- The task -
Beginning with the line containing "Head Counting App</h1>" and ending with the last line of the records, set down every line exactly.

- Exercise inputs -

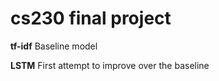 # cs230 final project

**tf-idf** Baseline model

**LSTM** First attempt to improve over the baseline
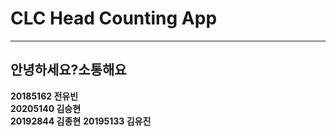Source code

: <h1>CLC Head Counting App</h1>
<hr>
<h2>안녕하세요?소통해요</h2>
<b>20185162 전유빈</b><br>
<b>20205140 김승현</b><br>
<b>20192844 김종현</b>
<b>20195133 김유진</b>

- Exercise solution -
: <h1>CLC Head Counting App</h1>
<hr>
<h2>안녕하세요?소통해요</h2>
<b>20185162 전유빈</b><br>
<b>20205140 김승현</b><br>
<b>20192844 김종현</b>
<b>20195133 김유진</b>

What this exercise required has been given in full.